WORK INSTRUCTIONS:
Which lines in the records below contain the word "state"? Copy each one out.

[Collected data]
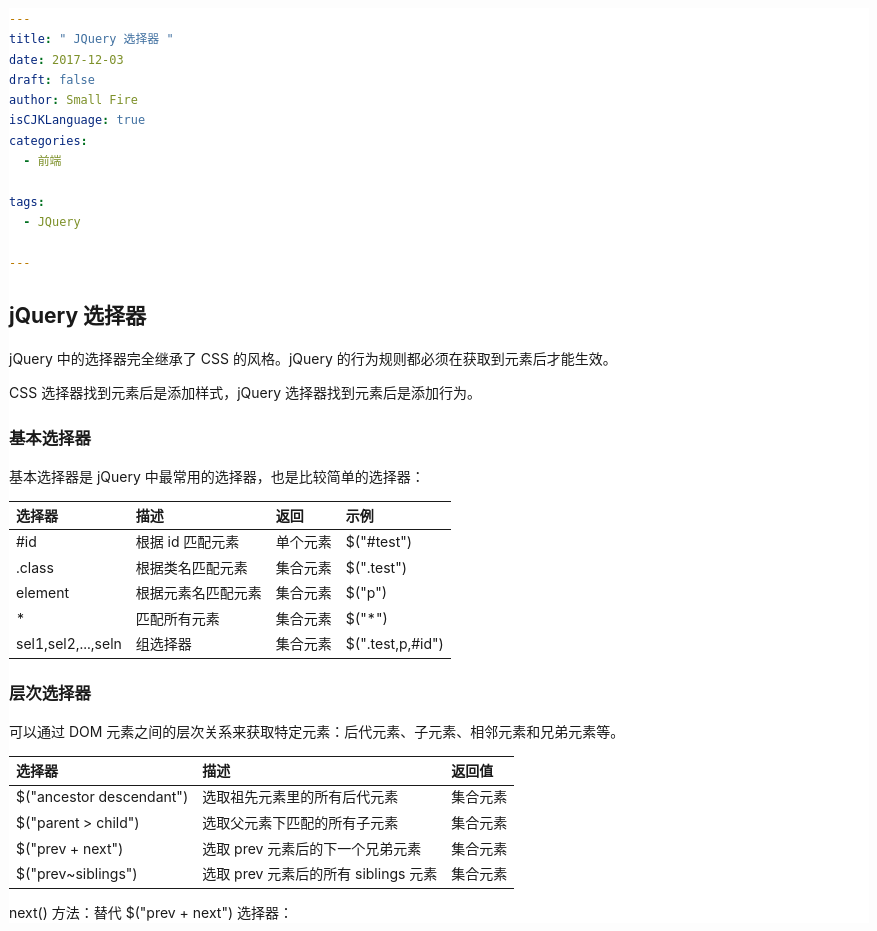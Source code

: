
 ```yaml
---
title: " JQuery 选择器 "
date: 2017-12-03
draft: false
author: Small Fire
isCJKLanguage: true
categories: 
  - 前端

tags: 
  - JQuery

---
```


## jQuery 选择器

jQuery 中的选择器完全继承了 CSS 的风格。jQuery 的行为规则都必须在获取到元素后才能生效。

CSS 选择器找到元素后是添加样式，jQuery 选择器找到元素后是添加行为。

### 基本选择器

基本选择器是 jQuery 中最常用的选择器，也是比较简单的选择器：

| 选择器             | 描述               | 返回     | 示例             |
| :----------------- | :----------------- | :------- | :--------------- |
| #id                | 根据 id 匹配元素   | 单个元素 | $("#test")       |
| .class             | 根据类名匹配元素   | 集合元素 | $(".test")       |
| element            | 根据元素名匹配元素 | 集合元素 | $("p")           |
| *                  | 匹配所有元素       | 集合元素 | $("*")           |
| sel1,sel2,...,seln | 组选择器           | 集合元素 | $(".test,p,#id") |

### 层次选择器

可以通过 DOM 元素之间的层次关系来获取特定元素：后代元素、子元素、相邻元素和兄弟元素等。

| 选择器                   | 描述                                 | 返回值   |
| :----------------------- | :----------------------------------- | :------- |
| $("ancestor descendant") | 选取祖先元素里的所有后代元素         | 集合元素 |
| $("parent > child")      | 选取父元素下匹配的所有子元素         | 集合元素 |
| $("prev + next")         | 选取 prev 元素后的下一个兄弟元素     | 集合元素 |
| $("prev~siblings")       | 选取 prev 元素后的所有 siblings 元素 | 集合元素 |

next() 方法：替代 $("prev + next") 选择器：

* * *

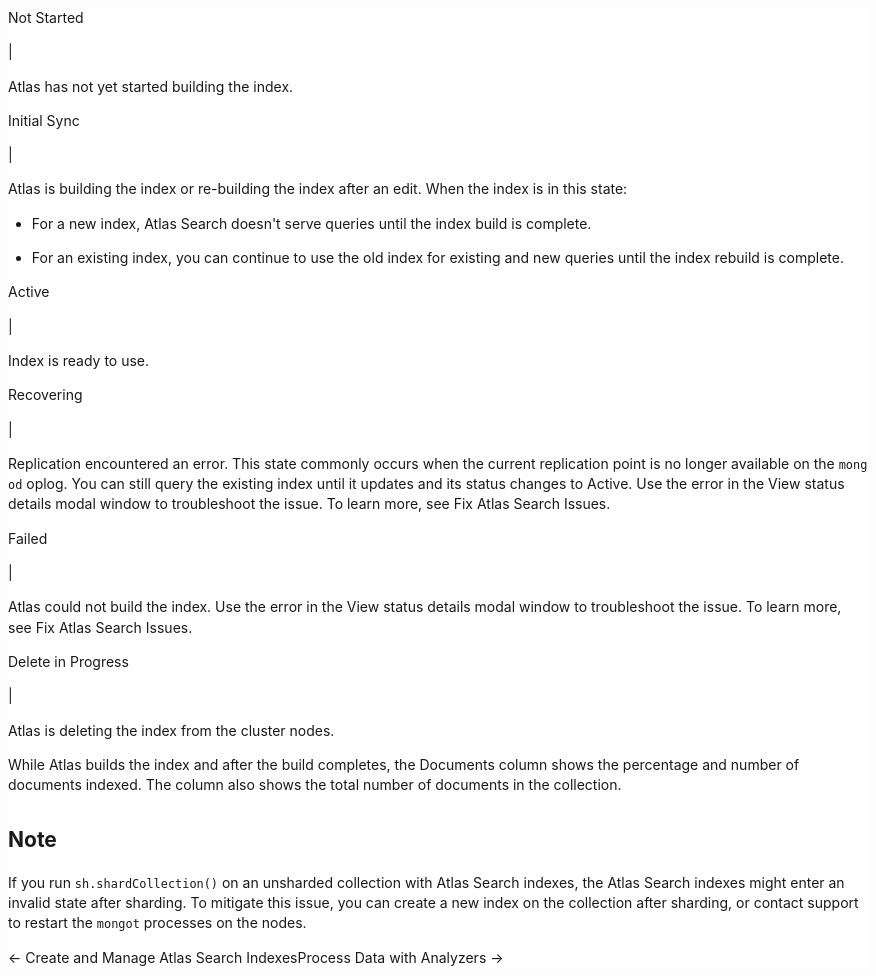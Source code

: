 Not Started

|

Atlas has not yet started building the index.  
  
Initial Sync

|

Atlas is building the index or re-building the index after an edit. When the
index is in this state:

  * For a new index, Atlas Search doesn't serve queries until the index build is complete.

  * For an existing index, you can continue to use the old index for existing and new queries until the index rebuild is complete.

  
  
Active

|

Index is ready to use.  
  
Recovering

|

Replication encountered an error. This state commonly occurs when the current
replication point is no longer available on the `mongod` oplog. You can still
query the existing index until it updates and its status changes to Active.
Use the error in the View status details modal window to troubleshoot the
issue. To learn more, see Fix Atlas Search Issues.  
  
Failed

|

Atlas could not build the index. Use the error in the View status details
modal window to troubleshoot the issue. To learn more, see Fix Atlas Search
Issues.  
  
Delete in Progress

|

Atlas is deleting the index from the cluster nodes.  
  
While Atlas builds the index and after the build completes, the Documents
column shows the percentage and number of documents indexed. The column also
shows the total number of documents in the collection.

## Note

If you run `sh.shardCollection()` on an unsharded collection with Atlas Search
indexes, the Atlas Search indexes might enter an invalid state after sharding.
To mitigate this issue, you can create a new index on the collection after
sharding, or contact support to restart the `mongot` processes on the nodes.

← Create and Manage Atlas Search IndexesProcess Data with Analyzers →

ANSWER TO THE EXERCISE:
index is in this state:
Replication encountered an error. This state commonly occurs when the current
indexes, the Atlas Search indexes might enter an invalid state after sharding.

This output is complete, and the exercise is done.